I passed a (temporarily closed) business called Condom Sense and of course had to look it up.  They say they were established in 1990 in response to the AIDS epidemic, after Magic Johnson had announced he was HIV+.  They claim status as Dallas's oldest adult product store.

Shakespeare and the Bubonic Plague
I heard on the radio that the Bubonic Plague was a serious threat during Shakespeare's time and that he'd written Macbeth and King Lear while in quarantine.  So I looked that up and got some conflicting reports - some websites agreed with this and said he'd also written Antony and Cleopatra in that same year (1606) while stuck at home, while others said he'd left London where theaters had been closed because of the plague, was touring the provinces with his plays, and he was bored out in the boondocks, which is why he'd had time to write.  Whichever is right, they all agree that the Plague had an enormous effect on him and references can be found throughout most of his plays.

The Bubonic Plague, aka the Black Death, arose in the 1300s and was rampant in London especially but throughout England from at least 1563, when 20,000 died in London alone, 80,000 in England.  There were outbreaks periodically throughout Shakespeare's life (he was born in 1564) and it wasn't finally conquered until the Great Fire of London in 1666.  That fire killed the rats that infested the city; the rats carried fleas that carried the virus, which arose from the raw sewage dumped straight into the Thames.  In 1665 alone, the Plague killed 16% of London's population.

The Plague killed Shakespeare's 3 sisters and 3 brothers, his grandson and, most tragically, his only son.  It was so greatly to be feared and so little was known about it and went on intermittently for so long that it's no wonder Shakespeare's plays are filled with references to it.

It's hard for me to imagine it now, when we live in a time of such great scientific knowledge and people are impatient when a vaccine can't be discovered this month (i.e. instantly) for our own plague.  The people then were literally living in their own sewage, which was killing them with a horrible and excruciating illness, and that situation went on for more than 100 years.

Back at the ranch
It was hot
The official temperature today seems to have only gotten to 84° but it seemed about 10° hotter than that, especially in this metal box I'm living in.  I opened all the windows, the door and all the skylights and turned on the ceiling fan and 2 small fans that I put on the floor for the dogs.  By 5:00 Wednesday morning, the cabin temperature had still only gotten down to 75° which was only just starting to be comfortable.  We were plenty warm during the night, but there just wasn't anything I could do about it.

Holocaust Remembrance Day
I heard on the radio that Tuesday is Holocaust Remembrance Day, and when I looked it up I learned that yes, it started at sundown Monday until sundown Tuesday.  Well, sundown in Richardson these days is after 8:00, so by the time I found out, I still had time to remember.  I decided to rewatch Denial, the movie about the libel trial of an author who was sued by a Holocaust denier when she wrote that he was a Holocaust denier.  She won.  The judge in London's High Court agreed that he had lied and manipulated historical facts to promote his ideas of anti-Semitism and favoring Hitler.

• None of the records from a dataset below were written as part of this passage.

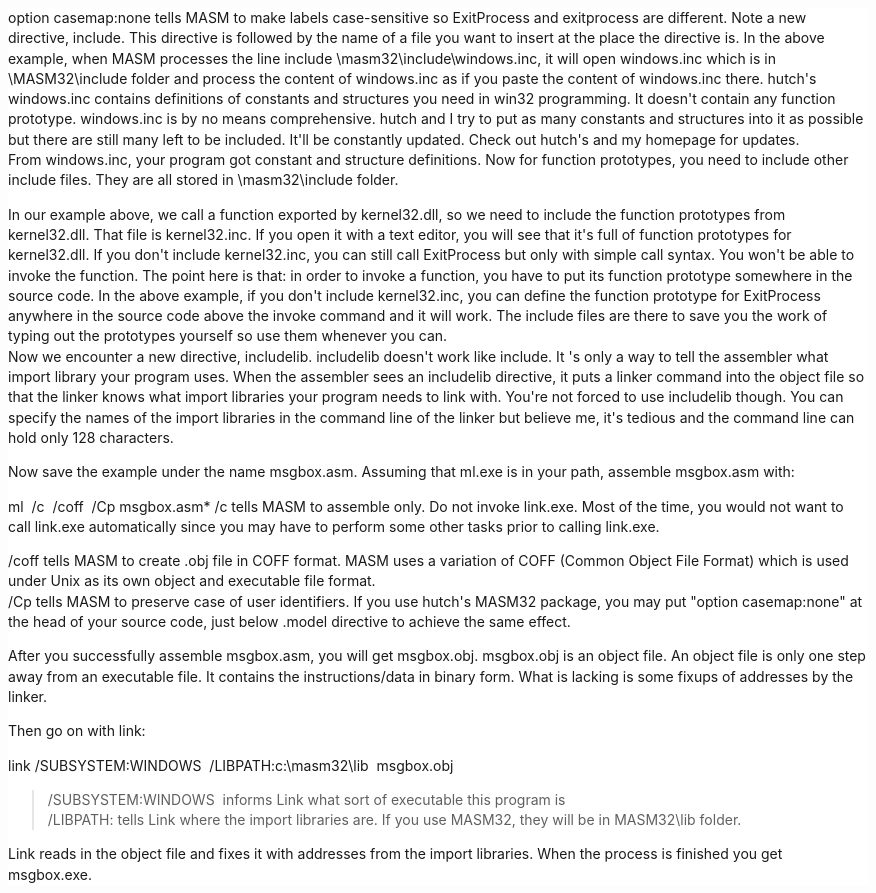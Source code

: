 option casemap:none tells MASM to make labels case-sensitive so ExitProcess and exitprocess are different. Note a new directive, include. This directive is followed by the name of a file you want to insert at the place the directive is. In the above example, when MASM processes the line include \\masm32\\include\\windows.inc, it will open windows.inc which is in \\MASM32\\include folder and process the content of windows.inc as if you paste the content of windows.inc there. hutch's windows.inc contains definitions of constants and structures you need in win32 programming. It doesn't contain any function prototype. windows.inc is by no means comprehensive. hutch and I try to put as many constants and structures into it as possible but there are still many left to be included. It'll be constantly updated. Check out hutch's and my homepage for updates.  
From windows.inc, your program got constant and structure definitions. Now for function prototypes, you need to include other include files. They are all stored in \\masm32\\include folder.

In our example above, we call a function exported by kernel32.dll, so we need to include the function prototypes from kernel32.dll. That file is kernel32.inc. If you open it with a text editor, you will see that it's full of function prototypes for kernel32.dll. If you don't include kernel32.inc, you can still call ExitProcess but only with simple call syntax. You won't be able to invoke the function. The point here is that: in order to invoke a function, you have to put its function prototype somewhere in the source code. In the above example, if you don't include kernel32.inc, you can define the function prototype for ExitProcess anywhere in the source code above the invoke command and it will work. The include files are there to save you the work of typing out the prototypes yourself so use them whenever you can.  
Now we encounter a new directive, includelib. includelib doesn't work like include. It 's only a way to tell the assembler what import library your program uses. When the assembler sees an includelib directive, it puts a linker command into the object file so that the linker knows what import libraries your program needs to link with. You're not forced to use includelib though. You can specify the names of the import libraries in the command line of the linker but believe me, it's tedious and the command line can hold only 128 characters.

Now save the example under the name msgbox.asm. Assuming that ml.exe is in your path, assemble msgbox.asm with:

ml  /c  /coff  /Cp msgbox.asm*   /c tells MASM to assemble only. Do not invoke link.exe. Most of the time, you would not want to call link.exe automatically since you may have to perform some other tasks prior to calling link.exe.
  
/coff tells MASM to create .obj file in COFF format. MASM uses a variation of COFF (Common Object File Format) which is used under Unix as its own object and executable file format.  
/Cp tells MASM to preserve case of user identifiers. If you use hutch's MASM32 package, you may put "option casemap:none" at the head of your source code, just below .model directive to achieve the same effect.

After you successfully assemble msgbox.asm, you will get msgbox.obj. msgbox.obj is an object file. An object file is only one step away from an executable file. It contains the instructions/data in binary form. What is lacking is some fixups of addresses by the linker.

Then go on with link:

link /SUBSYSTEM:WINDOWS  /LIBPATH:c:\\masm32\\lib  msgbox.obj

> /SUBSYSTEM:WINDOWS  informs Link what sort of executable this program is  
> /LIBPATH:<path to import library> tells Link where the import libraries are. If you use MASM32, they will be in MASM32\\lib folder.

Link reads in the object file and fixes it with addresses from the import libraries. When the process is finished you get msgbox.exe.
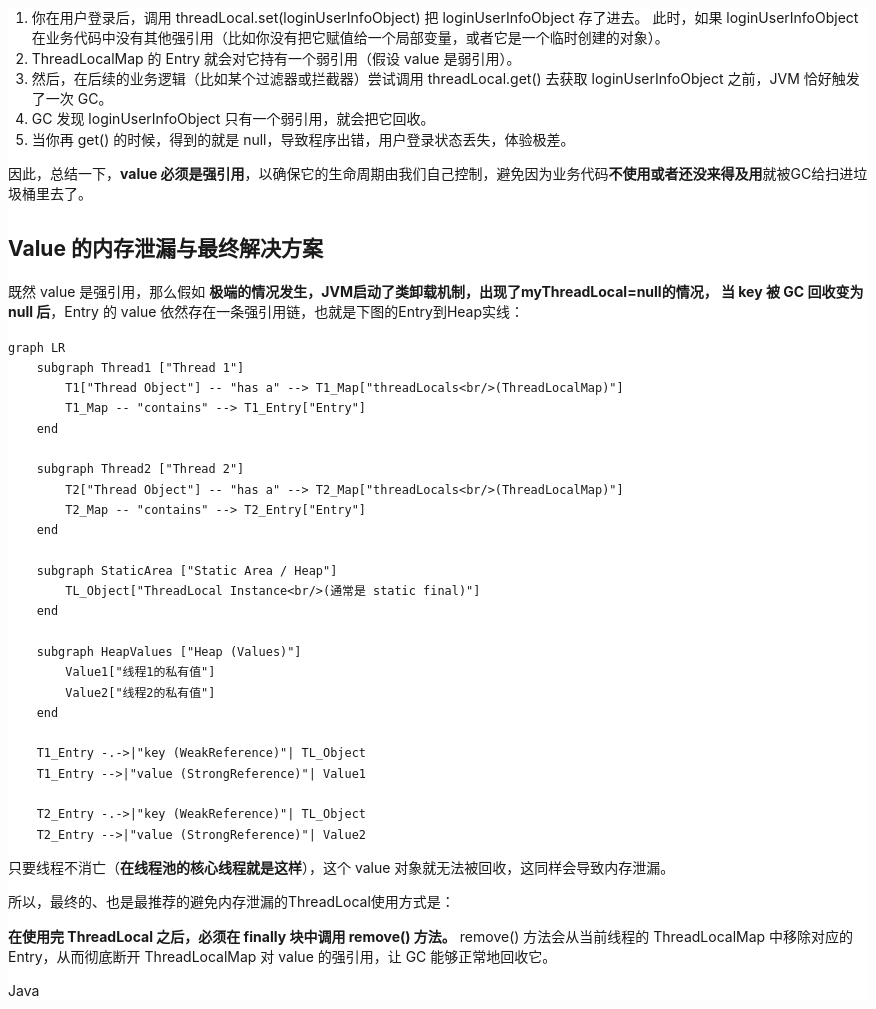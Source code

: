 1. 你在用户登录后，调用 threadLocal.set(loginUserInfoObject) 把 loginUserInfoObject 存了进去。
   此时，如果 loginUserInfoObject 在业务代码中没有其他强引用（比如你没有把它赋值给一个局部变量，或者它是一个临时创建的对象）。
2. ThreadLocalMap 的 Entry 就会对它持有一个弱引用（假设 value 是弱引用）。
3. 然后，在后续的业务逻辑（比如某个过滤器或拦截器）尝试调用 threadLocal.get() 去获取 loginUserInfoObject 之前，JVM 恰好触发了一次 GC。
4. GC 发现 loginUserInfoObject 只有一个弱引用，就会把它回收。
5. 当你再 get() 的时候，得到的就是 null，导致程序出错，用户登录状态丢失，体验极差。



因此，总结一下，**value 必须是强引用**，以确保它的生命周期由我们自己控制，避免因为业务代码**不使用或者还没来得及用**就被GC给扫进垃圾桶里去了。



## Value 的内存泄漏与最终解决方案

既然 value 是强引用，那么假如 **极端的情况发生，JVM启动了类卸载机制，出现了myThreadLocal=null的情况， 当 key 被 GC 回收变为 null 后**，Entry 的 value 依然存在一条强引用链，也就是下图的Entry到Heap实线：

```mermaid
graph LR
    subgraph Thread1 ["Thread 1"]
        T1["Thread Object"] -- "has a" --> T1_Map["threadLocals<br/>(ThreadLocalMap)"]
        T1_Map -- "contains" --> T1_Entry["Entry"]
    end

    subgraph Thread2 ["Thread 2"]
        T2["Thread Object"] -- "has a" --> T2_Map["threadLocals<br/>(ThreadLocalMap)"]
        T2_Map -- "contains" --> T2_Entry["Entry"]
    end

    subgraph StaticArea ["Static Area / Heap"]
        TL_Object["ThreadLocal Instance<br/>(通常是 static final)"]
    end

    subgraph HeapValues ["Heap (Values)"]
        Value1["线程1的私有值"]
        Value2["线程2的私有值"]
    end

    T1_Entry -.->|"key (WeakReference)"| TL_Object
    T1_Entry -->|"value (StrongReference)"| Value1

    T2_Entry -.->|"key (WeakReference)"| TL_Object
    T2_Entry -->|"value (StrongReference)"| Value2
```



只要线程不消亡（**在线程池的核心线程就是这样**），这个 value 对象就无法被回收，这同样会导致内存泄漏。



所以，最终的、也是最推荐的避免内存泄漏的ThreadLocal使用方式是：

**在使用完 ThreadLocal 之后，必须在 finally 块中调用 remove() 方法。** remove() 方法会从当前线程的 ThreadLocalMap 中移除对应的 Entry，从而彻底断开 ThreadLocalMap 对 value 的强引用，让 GC 能够正常地回收它。

Java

She's among the many who are very concerned that, like so many of the WWII generation, Holocaust survivors are beginning to die, leaving a world that is increasingly unable to believe that wholesale slaughter of people for being who they are occurred.  Maybe they're the same people who think enslaved Africans were happy working on plantations.

Correction
Actually, it's not really a correction, but somebody wrote in and asked about a post I did when I was in Delaware about Barratt's Methodist Chapel.  I've added the comment and clarifying information to that webpage, if anyone's interested in taking a look.